O condutor de um Tesla Model 3 que vitimou mortalmente uma mulher dentro da sua própria casa, no Texas, desativou o sistema de condução assistida ao pressionar o acelerador até 100%. De acordo com os dados avançados pelo The Wall Street Journal, a investigação preliminar do Conselho Nacional de Segurança nos Transportes (NTSB) determinou que a ação humana anulou por completo o piloto automático momentos antes do forte impacto.
Os peritos indicam que a viatura circulava a uma velocidade superior a 70 mph no momento da colisão, que resultou na morte de Martha Avila. Embora as autoridades locais tenham inicialmente relatado que o sistema Full Self-Driving (FSD) estava ativo em junho, quando ocorreu o sinistro, os dados analíticos provam o oposto. O diretor de inteligência artificial da marca, Ashok Elluswamy, confirmou numa publicação no X que as salvaguardas de condução autónoma foram totalmente sobrepostas pelo utilizador.
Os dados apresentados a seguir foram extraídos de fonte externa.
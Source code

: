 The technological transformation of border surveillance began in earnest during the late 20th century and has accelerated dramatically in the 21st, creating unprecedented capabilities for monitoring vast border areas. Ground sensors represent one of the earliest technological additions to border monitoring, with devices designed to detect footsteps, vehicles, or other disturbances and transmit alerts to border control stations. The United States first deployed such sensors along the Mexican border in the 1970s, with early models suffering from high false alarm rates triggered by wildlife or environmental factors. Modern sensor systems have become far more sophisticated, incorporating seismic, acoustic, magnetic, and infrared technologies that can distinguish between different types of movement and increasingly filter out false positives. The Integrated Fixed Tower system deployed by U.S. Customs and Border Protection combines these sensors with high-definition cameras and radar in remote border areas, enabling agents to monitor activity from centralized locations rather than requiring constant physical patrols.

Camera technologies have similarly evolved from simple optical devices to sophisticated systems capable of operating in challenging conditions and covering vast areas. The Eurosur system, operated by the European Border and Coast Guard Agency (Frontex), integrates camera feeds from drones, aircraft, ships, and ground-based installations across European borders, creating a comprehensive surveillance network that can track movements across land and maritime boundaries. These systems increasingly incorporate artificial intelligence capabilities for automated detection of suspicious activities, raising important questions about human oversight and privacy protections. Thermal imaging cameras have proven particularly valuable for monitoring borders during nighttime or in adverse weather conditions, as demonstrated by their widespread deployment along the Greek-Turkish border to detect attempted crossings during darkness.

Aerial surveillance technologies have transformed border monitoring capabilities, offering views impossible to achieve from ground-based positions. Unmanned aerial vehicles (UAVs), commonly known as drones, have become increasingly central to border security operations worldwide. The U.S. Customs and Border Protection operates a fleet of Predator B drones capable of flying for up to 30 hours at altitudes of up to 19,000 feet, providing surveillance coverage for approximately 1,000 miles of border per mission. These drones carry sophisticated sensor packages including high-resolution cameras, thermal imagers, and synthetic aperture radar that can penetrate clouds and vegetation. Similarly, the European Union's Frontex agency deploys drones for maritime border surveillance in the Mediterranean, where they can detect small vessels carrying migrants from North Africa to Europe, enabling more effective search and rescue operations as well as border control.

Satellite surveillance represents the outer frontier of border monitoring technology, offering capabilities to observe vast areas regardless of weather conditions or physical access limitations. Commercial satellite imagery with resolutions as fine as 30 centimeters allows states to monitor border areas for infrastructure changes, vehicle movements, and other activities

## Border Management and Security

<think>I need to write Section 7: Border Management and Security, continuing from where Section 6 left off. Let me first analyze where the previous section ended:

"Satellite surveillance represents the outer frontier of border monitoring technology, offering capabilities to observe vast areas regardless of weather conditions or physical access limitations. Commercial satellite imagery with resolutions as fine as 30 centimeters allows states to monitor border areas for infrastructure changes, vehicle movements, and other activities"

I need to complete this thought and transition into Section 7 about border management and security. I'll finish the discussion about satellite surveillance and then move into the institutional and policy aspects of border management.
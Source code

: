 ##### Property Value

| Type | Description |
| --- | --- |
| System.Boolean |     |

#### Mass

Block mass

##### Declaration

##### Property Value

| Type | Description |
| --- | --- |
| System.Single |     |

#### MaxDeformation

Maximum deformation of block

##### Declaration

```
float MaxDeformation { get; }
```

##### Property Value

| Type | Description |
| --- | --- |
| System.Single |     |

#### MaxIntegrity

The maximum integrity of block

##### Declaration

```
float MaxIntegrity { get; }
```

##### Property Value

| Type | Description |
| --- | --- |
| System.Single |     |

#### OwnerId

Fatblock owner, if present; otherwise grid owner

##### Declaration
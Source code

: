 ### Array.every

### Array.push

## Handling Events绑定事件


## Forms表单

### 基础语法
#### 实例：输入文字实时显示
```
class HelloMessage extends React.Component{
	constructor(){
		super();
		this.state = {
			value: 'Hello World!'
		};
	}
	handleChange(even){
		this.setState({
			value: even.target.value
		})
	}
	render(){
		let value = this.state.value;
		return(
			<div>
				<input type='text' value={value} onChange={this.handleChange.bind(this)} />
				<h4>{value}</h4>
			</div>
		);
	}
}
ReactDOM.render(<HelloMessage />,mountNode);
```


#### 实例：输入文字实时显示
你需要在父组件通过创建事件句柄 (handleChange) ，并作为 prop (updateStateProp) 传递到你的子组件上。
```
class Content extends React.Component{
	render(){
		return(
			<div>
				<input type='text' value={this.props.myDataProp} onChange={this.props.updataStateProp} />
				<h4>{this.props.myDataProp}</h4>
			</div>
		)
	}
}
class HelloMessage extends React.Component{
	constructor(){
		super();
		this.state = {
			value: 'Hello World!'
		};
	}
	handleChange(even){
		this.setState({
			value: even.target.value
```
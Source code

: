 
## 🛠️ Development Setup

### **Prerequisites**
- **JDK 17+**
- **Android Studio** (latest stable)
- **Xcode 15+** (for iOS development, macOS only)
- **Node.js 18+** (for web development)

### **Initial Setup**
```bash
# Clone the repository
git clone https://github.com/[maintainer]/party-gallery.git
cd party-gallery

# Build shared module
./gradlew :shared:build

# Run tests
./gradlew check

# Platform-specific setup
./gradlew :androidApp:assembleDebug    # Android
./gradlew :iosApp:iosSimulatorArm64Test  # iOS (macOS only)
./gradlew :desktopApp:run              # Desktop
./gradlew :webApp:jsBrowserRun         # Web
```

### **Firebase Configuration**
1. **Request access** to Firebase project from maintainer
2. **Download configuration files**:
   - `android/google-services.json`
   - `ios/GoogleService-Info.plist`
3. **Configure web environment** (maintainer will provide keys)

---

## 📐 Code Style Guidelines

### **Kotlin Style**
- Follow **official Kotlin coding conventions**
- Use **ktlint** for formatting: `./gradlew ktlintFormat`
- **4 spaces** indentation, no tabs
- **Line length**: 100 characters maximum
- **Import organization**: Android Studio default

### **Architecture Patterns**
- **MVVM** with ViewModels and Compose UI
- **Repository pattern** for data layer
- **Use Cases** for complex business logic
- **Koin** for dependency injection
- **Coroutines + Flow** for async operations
Condutor alega ter desmaiado ao volante
O automobilista, Michael Butler, explicou aos investigadores que se encontrava a realizar uma entrega para o serviço DoorDash quando perdeu o controlo do veículo. Segundo o seu testemunho, o FSD foi ativado para que pudesse mudar de música no ecrã tátil central, tendo desmaiado logo de seguida.
Contudo, a averiguação técnica ao acidente revelou que o pedal do travão nunca foi acionado nos minutos finais que antecederam a colisão. Adicionalmente, as análises das autoridades não detetaram a presença de álcool ou substâncias ilícitas no organismo do condutor.
Processo por negligência e acusação judicial
A família da vítima avançou com um processo judicial por morte por negligência a 24 de junho, exigindo indemnizações à Tesla e ao automobilista envolvido. Pouco tempo depois, em julho, Butler foi formalmente acusado de homicídio pelas autoridades competentes.
O caso acentua a pressão regulatória sobre a tecnologia da fabricante de automóveis elétricos. O sistema FSD (Supervised) exige supervisão constante e ativa por parte do condutor para realizar manobras. Múltiplos incidentes semelhantes continuam sob a observação da agência reguladora norte-americana (NHTSA), que abriu uma investigação mais abrangente à empresa em outubro de 2025.